The first motor 7 provides power for the first rotating shaft 8, and the second heating pipe 10 is wound outside the first rotating shaft 8, so that intermediate materials can be heated, and the materials are heated more uniformly.
Example III
On the basis of the second embodiment, in order to realize stirring of intermediate materials, a storage battery 13 is fixed on the top surface of the connecting rod 12, the storage battery 13 is connected with a second motor 14, the bottom end of the second motor 14 is fixed with the top surface of the connecting rod 12, the output end of the second motor 14 is fixed with the top end of a second rotating shaft 15, and a stirring piece 16 consists of four groups of stirring plates 17 which are symmetrically arranged; the stirring pieces 16 are provided with four groups, wherein the side walls of stirring plates 17 in two groups of stirring pieces 16 are provided with grooves 18, springs 19 are arranged in the grooves 18, one ends of the springs 19 are fixed with the inner walls of the grooves 18, the other ends of the springs are fixed with connecting blocks 20, one ends of the connecting blocks 20, which are far away from the springs 19, are fixed with scraping plates 21, and the scraping plates 21 are fixed by two groups of parallel connecting blocks 20; the rotation speed of the second motor 14 is larger than that of the first motor 7, and the distance from the center of the second rotating shaft 15 to the inner wall of the inner shell 1 of the reaction kettle nearest to the second rotating shaft 15 is equal to the distance from the center of the second rotating shaft 15 to the outer wall of the connecting sleeve 11.
When first pivot 8 rotates, second pivot 15 also rotates along with the drive of connecting rod 12, and second motor 14 rotational speed is greater than first motor 7 rotational speed, second pivot 15 rotates relative first pivot 8 again, stir the material in the middle of the reation kettle to press close to reation kettle heating department through stirring board 17, it is more even to be heated to make the material, stirring board 17 end is provided with scraper blade 21 simultaneously, can strike off the material of adhesion at reation kettle inner wall and sleeve pipe 9 outer wall, when scraper blade 21 and reation kettle inner wall or sleeve pipe 9 outer wall laminating, spring 19 is in compressed state, when scraper blade 21 slides from reation kettle inner wall or sleeve pipe 9 outer wall, spring 19 resumes the original form, scraper blade 21 receives the vibration this moment, can shake off the material of remaining on the scraper blade 21.
Example IV
A barium fluoride thermal decomposition apparatus includes a uniform heating assembly.

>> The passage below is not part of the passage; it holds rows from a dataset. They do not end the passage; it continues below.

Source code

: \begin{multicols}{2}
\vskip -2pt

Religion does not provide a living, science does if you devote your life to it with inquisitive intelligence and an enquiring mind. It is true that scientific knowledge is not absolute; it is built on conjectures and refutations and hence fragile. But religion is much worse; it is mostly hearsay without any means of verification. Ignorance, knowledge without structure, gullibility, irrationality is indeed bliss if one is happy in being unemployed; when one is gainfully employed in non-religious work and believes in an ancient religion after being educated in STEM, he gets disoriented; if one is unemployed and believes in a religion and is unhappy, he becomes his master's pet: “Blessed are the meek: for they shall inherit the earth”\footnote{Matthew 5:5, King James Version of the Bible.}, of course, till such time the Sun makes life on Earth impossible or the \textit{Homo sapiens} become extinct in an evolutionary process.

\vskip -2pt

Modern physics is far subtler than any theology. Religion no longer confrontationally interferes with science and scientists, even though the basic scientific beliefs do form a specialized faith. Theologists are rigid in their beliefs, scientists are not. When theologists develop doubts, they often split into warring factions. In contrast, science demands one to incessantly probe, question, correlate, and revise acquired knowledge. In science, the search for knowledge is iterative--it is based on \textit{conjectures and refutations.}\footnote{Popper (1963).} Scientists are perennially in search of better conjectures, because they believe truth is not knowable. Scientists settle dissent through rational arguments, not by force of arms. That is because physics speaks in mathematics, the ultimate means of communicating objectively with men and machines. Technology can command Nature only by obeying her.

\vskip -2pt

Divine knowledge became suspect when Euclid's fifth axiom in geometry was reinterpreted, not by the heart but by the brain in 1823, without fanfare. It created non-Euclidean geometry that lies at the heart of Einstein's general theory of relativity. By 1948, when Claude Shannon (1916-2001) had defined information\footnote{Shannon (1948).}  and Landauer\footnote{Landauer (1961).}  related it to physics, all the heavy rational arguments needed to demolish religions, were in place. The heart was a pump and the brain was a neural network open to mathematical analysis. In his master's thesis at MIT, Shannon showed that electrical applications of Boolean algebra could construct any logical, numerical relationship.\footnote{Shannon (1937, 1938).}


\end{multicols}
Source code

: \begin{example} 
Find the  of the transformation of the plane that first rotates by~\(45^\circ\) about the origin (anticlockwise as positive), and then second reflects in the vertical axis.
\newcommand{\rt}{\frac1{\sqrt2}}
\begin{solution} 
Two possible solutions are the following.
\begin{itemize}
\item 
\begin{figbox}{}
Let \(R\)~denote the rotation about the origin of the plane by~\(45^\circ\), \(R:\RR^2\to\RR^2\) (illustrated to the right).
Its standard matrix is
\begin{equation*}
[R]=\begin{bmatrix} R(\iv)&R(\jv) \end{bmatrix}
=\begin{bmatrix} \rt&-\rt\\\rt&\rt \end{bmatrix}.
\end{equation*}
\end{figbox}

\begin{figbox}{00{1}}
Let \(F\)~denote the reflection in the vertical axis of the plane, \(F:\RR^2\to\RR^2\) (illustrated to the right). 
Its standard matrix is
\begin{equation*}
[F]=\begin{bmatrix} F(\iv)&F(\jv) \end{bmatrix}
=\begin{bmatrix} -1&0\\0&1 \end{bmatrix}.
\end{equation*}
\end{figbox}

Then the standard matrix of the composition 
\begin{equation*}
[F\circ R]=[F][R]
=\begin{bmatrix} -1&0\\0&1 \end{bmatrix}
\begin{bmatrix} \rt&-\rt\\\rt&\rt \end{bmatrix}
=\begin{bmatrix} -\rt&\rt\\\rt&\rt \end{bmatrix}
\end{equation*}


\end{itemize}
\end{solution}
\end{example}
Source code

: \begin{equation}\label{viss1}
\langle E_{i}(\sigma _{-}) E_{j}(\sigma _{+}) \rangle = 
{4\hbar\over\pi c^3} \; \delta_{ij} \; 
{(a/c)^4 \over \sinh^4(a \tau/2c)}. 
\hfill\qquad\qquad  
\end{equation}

Although embodiments of the present utility model have been shown and described, it will be understood by those skilled in the art that various changes, modifications, substitutions and alterations can be made therein without departing from the principles and spirit of the utility model, the scope of which is defined in the appended claims and their equivalents.
Claims (6)
1. The utility model provides a uniform heating subassembly, includes reation kettle inner shell (1) and insulating sheath (2), is provided with first electrothermal tube (3) in the cavity that reation kettle inner shell (1) and insulating sheath (2) formed, and first electrothermal tube (3) are fixed on reation kettle inner shell (1) outer wall, its characterized in that: feed inlet (4) and gas vent (5) have been seted up to reation kettle inner shell (1) top surface, discharge gate (6) have been seted up to reation kettle inner shell (1) bottom, reation kettle inner shell (1) inside is provided with first pivot (8), first pivot (8) outside spiral winding has second electrothermal tube (10), first pivot (8) outside cover is equipped with connecting rod (12), be provided with second pivot (15) on connecting rod (12), second pivot (15) rotate relative first pivot (8), second pivot (15) outside is fixed with stirring piece (16), one end that second pivot (15) were kept away from to stirring piece (16) is provided with scraper blade (21), scraper blade (21) are fixed at stirring piece (16) end through elastic structure.
2. A uniform heating assembly according to claim 1 and wherein: the reactor is characterized in that the top surface of the inner shell (1) of the reactor is fixed with the bottom surface of the first motor (7), the output end of the first motor (7) is fixed with the top end of the first rotating shaft (8), a sleeve (9) is sleeved outside the first rotating shaft (8), a second electric heating tube (10) is positioned between the first rotating shaft (8) and the sleeve (9), a connecting sleeve (11) is fixedly sleeved outside the first rotating shaft (8), the bottom end of the connecting sleeve (11) is fixed with the top end of the sleeve (9), and two groups of connecting rods (12) are symmetrically arranged at two ends of the connecting sleeve (11).
3. A uniform heating assembly according to claim 1 and wherein: the top surface of connecting rod (12) is fixed with battery (13), and battery (13) are connected with second motor (14), and the bottom of second motor (14) is fixed with the top surface of connecting rod (12), and the output of second motor (14) is fixed with second pivot (15) top, and stirring piece (16) are equipped with four groups by four groups stirring board (17) that the symmetry set up stirring piece (16).
4. A uniform heating assembly according to claim 1 and wherein: the stirring pieces (16) are provided with four groups, the side walls of stirring plates (17) in two groups of stirring pieces (16) are provided with grooves (18), springs (19) are arranged in the grooves (18), one ends of the springs (19) are fixed with the inner walls of the grooves (18), one ends of the springs are fixed with connecting blocks (20), one ends of the connecting blocks (20) away from the springs (19) are fixed with scraping plates (21), and the scraping plates (21) are fixed by two groups of parallel connecting blocks (20).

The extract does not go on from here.